En 2002, Higgs a exploré le côté plus folk de son art en créant avec le guitariste de Lungfish, Asa Osborne, le groupe The Pupils. Leur unique album paru également sur Dischord est particulièrement intéressant et demeure un de mes préférés.



Asa Osborne s'est lui aussi lancé dans l'aventure solo avec son projet Zomes. Il a enregistré deux albums sous ce nom, le premier sur l'étiquette Holy Mountain et le plus récent, sorti depuis peu, sur Thrill Jockey. Des disques de beats lo-fi joués sur des synthés et des beatbox qui m'ont instantanément charmés. Ce doit être le côté hip-hop de la chose qui est entré en résonance avec le mien....

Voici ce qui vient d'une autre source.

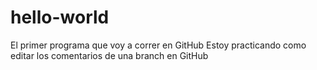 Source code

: # hello-world
El primer programa que voy a correr en GitHub
Estoy practicando como editar los comentarios de una branch en GitHub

De plus, l'ancien bassiste de Lungfish, Nathan Bell a lui aussi tenté l'expérience solo. Il nous a offert un ep de banjo solo paru il y a quelques années et un superbe vinyle de folk instrumental, il y a quelques mois sur l'étiquette Lancashire & Somerset. Un disque où Bell est superbement accompagné de plusieurs autres musiciens. Je m'en voudrais de passer sous silence l'excellent album de son projet Human Bell, sorti aussi sur Thrill Jockey. Nathan Bell est tout un joueur de banjo.



Ces trois musiciens partagent une démarche musicale très particulière, une démarche orientée vers la transcendance, le divin, la vérité. Je considère le fait que ces trois hommes se soient retrouvés au sein d'un même groupe à une époque comme hautement improbable, rendant le groupe Lungfish encore plus intrigant. D'ailleurs, Dischord rééditent vont rééditer certains des albums épuisé en version vinyle.



J'en profite pour mentionner que Daniel Higgs joue à la Casa del Popolo dans le cadre du festival Suoni per il Popolo le 14 juin.